▶ Records for the task:
************

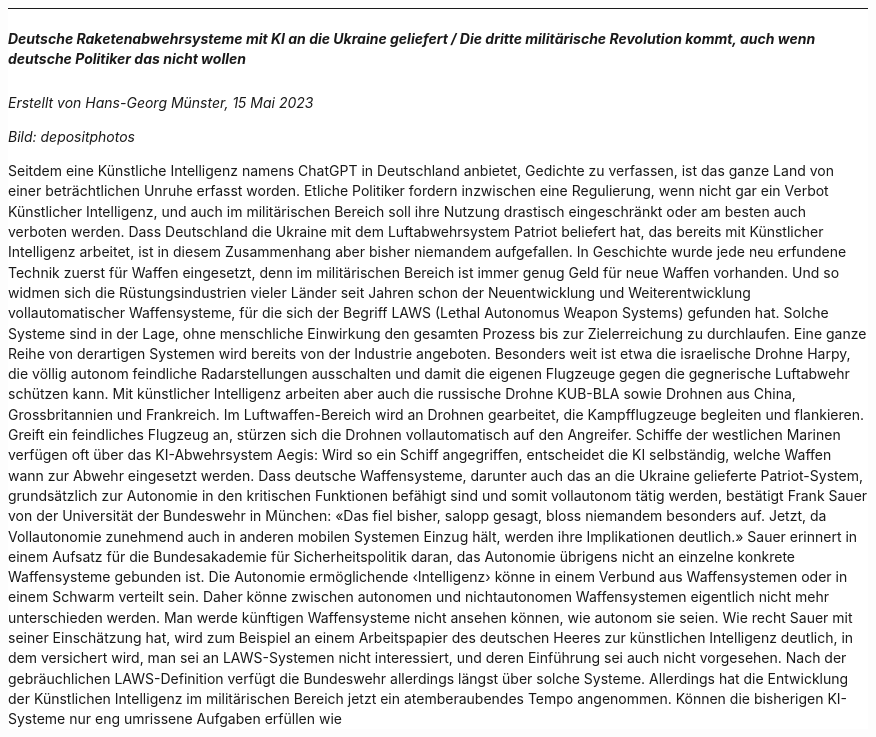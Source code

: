 
-----

##### Deutsche Raketenabwehrsysteme mit KI an die Ukraine geliefert / Die dritte militärische Revolution kommt, auch wenn deutsche Politiker das nicht wollen
_Erstellt von Hans-Georg Münster, 15 Mai 2023_

_Bild: depositphotos_

Seitdem eine Künstliche Intelligenz namens ChatGPT in Deutschland anbietet, Gedichte zu verfassen, ist
das ganze Land von einer beträchtlichen Unruhe erfasst worden. Etliche Politiker fordern inzwischen eine
Regulierung, wenn nicht gar ein Verbot Künstlicher Intelligenz, und auch im militärischen Bereich soll ihre
Nutzung drastisch eingeschränkt oder am besten auch verboten werden. Dass Deutschland die Ukraine mit
dem Luftabwehrsystem Patriot beliefert hat, das bereits mit Künstlicher Intelligenz arbeitet, ist in diesem
Zusammenhang aber bisher niemandem aufgefallen.
In Geschichte wurde jede neu erfundene Technik zuerst für Waffen eingesetzt, denn im militärischen Bereich ist immer genug Geld für neue Waffen vorhanden. Und so widmen sich die Rüstungsindustrien vieler
Länder seit Jahren schon der Neuentwicklung und Weiterentwicklung vollautomatischer Waffensysteme,
für die sich der Begriff LAWS (Lethal Autonomus Weapon Systems) gefunden hat. Solche Systeme sind in
der Lage, ohne menschliche Einwirkung den gesamten Prozess bis zur Zielerreichung zu durchlaufen. Eine
ganze Reihe von derartigen Systemen wird bereits von der Industrie angeboten. Besonders weit ist etwa
die israelische Drohne Harpy, die völlig autonom feindliche Radarstellungen ausschalten und damit die
eigenen Flugzeuge gegen die gegnerische Luftabwehr schützen kann. Mit künstlicher Intelligenz arbeiten
aber auch die russische Drohne KUB-BLA sowie Drohnen aus China, Grossbritannien und Frankreich. Im
Luftwaffen-Bereich wird an Drohnen gearbeitet, die Kampfflugzeuge begleiten und flankieren. Greift ein
feindliches Flugzeug an, stürzen sich die Drohnen vollautomatisch auf den Angreifer. Schiffe der westlichen
Marinen verfügen oft über das KI-Abwehrsystem Aegis: Wird so ein Schiff angegriffen, entscheidet die KI
selbständig, welche Waffen wann zur Abwehr eingesetzt werden.
Dass deutsche Waffensysteme, darunter auch das an die Ukraine gelieferte Patriot-System, grundsätzlich
zur Autonomie in den kritischen Funktionen befähigt sind und somit vollautonom tätig werden, bestätigt
Frank Sauer von der Universität der Bundeswehr in München: «Das fiel bisher, salopp gesagt, bloss niemandem besonders auf. Jetzt, da Vollautonomie zunehmend auch in anderen mobilen Systemen Einzug hält,
werden ihre Implikationen deutlich.» Sauer erinnert in einem Aufsatz für die Bundesakademie für Sicherheitspolitik daran, das Autonomie übrigens nicht an einzelne konkrete Waffensysteme gebunden ist. Die
Autonomie ermöglichende ‹Intelligenz› könne in einem Verbund aus Waffensystemen oder in einem
Schwarm verteilt sein. Daher könne zwischen autonomen und nichtautonomen Waffensystemen eigentlich
nicht mehr unterschieden werden. Man werde künftigen Waffensysteme nicht ansehen können, wie autonom sie seien.
Wie recht Sauer mit seiner Einschätzung hat, wird zum Beispiel an einem Arbeitspapier des deutschen
Heeres zur künstlichen Intelligenz deutlich, in dem versichert wird, man sei an LAWS-Systemen nicht interessiert, und deren Einführung sei auch nicht vorgesehen. Nach der gebräuchlichen LAWS-Definition verfügt
die Bundeswehr allerdings längst über solche Systeme.
Allerdings hat die Entwicklung der Künstlichen Intelligenz im militärischen Bereich jetzt ein atemberaubendes Tempo angenommen. Können die bisherigen KI-Systeme nur eng umrissene Aufgaben erfüllen wie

************

▶ Try it:
In the listing above, which lines include the string "Bundeswehr"? Return every one of them.

▶ Your response:
Frank Sauer von der Universität der Bundeswehr in München: «Das fiel bisher, salopp gesagt, bloss niemandem besonders auf. Jetzt, da Vollautonomie zunehmend auch in anderen mobilen Systemen Einzug hält,
die Bundeswehr allerdings längst über solche Systeme.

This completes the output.